Siedzi dwoch zuli na laweczce w parku. Siedza tak popijajac cos tam z gwinta. W pewnym momencie jeden do drugiego:

  • Co robisz w dlugi weekend?

:smiley:

Rozmowa dwóch jasnowidzów

  • e stary wiesz co?

  • wiem


Przychodzi Jasio do domu.

  • Mamo dzieci w szkole się ze mnie śmieją, że mam długie zęby!!

  • Synku to nie prawda że masz długie zęby tylko wyjdź na podwórko bo mi zębami podłoge rysujesz


Przychodzi Jasio do domu.

  • Mamo dzieci w szkole się ze mnie śmieją, że dużo jem!!
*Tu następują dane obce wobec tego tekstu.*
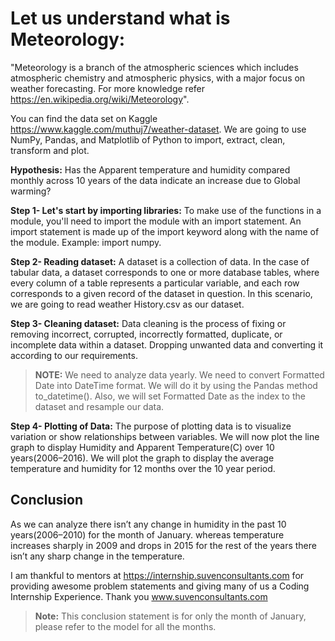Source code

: # Let us understand what is Meteorology: 

"Meteorology is a branch of the atmospheric sciences which includes atmospheric chemistry
and atmospheric physics, with a major focus on weather forecasting. For more knowledge
refer https://en.wikipedia.org/wiki/Meteorology". 

You can find the data set on Kaggle https://www.kaggle.com/muthuj7/weather-dataset.
We are going to use NumPy, Pandas, and Matplotlib of Python to import, extract, clean,
transform and plot.

**Hypothesis:** Has the Apparent temperature and humidity compared monthly across 10 years
of the data indicate an increase due to Global warming?

**Step 1- Let's start by importing libraries:** To make use of the functions in a module,
you'll need to import the module with an import statement. An import statement is made up
of the import keyword along with the name of the module. Example: import numpy.

**Step 2- Reading dataset:** A dataset is a collection of data. In the case of tabular data, a 
dataset corresponds to one or more database tables, where every column of a table
represents a particular variable, and each row corresponds to a given record of the dataset in
question. In this scenario, we are going to read weather History.csv as our dataset.

**Step 3- Cleaning dataset:** Data cleaning is the process of fixing or removing incorrect,
corrupted, incorrectly formatted, duplicate, or incomplete data within a dataset. Dropping
unwanted data and converting it according to our requirements.

> **NOTE:** We need to analyze data yearly. We need to convert Formatted Date into 
DateTime format. We will do it by using the Pandas method to_datetime(). Also, 
we will set Formatted Date as the index to the dataset and resample our data.

**Step 4- Plotting of Data:** The purpose of plotting data is to visualize variation or show
relationships between variables. We will now plot the line graph to display Humidity and
Apparent Temperature(C) over 10 years(2006–2016). We will plot the graph to display the
average temperature and humidity for 12 months over the 10 year period.

## Conclusion

As we can analyze there isn’t any change in humidity in the past 10 years(2006–2010) for
the month of January. whereas temperature increases sharply in 2009 and drops in 2015 for
the rest of the years there isn’t any sharp change in the temperature.

I am thankful to mentors at https://internship.suvenconsultants.com for providing awesome
problem statements and giving many of us a Coding Internship Experience. Thank you
www.suvenconsultants.com


> **Note:** This conclusion statement is for only the month of January, please refer to
the model for all the months.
  • Synku to nie prawda, że dużo jesz tylko zjedz zupe bo potrzebuje wanne.


W czym podobny jest nauczyciel i uczeń?

obydwoje mogą się mylić tylko uczniowi nie wyjdzie to na dobre.

:smiley: :smiley: :smiley:

Z pamiętnika serwisanta pewnej firmy:

:hahaha:

To tak jam u mnie w domu, nikt nic nie pomysli tylko od razu nmnie wolają :confused:

_____________________________

Do kowalskich przyjechała rodzina na kolacje .I Jasio pyta mamusie :Mamusiu chce mi się siusiu!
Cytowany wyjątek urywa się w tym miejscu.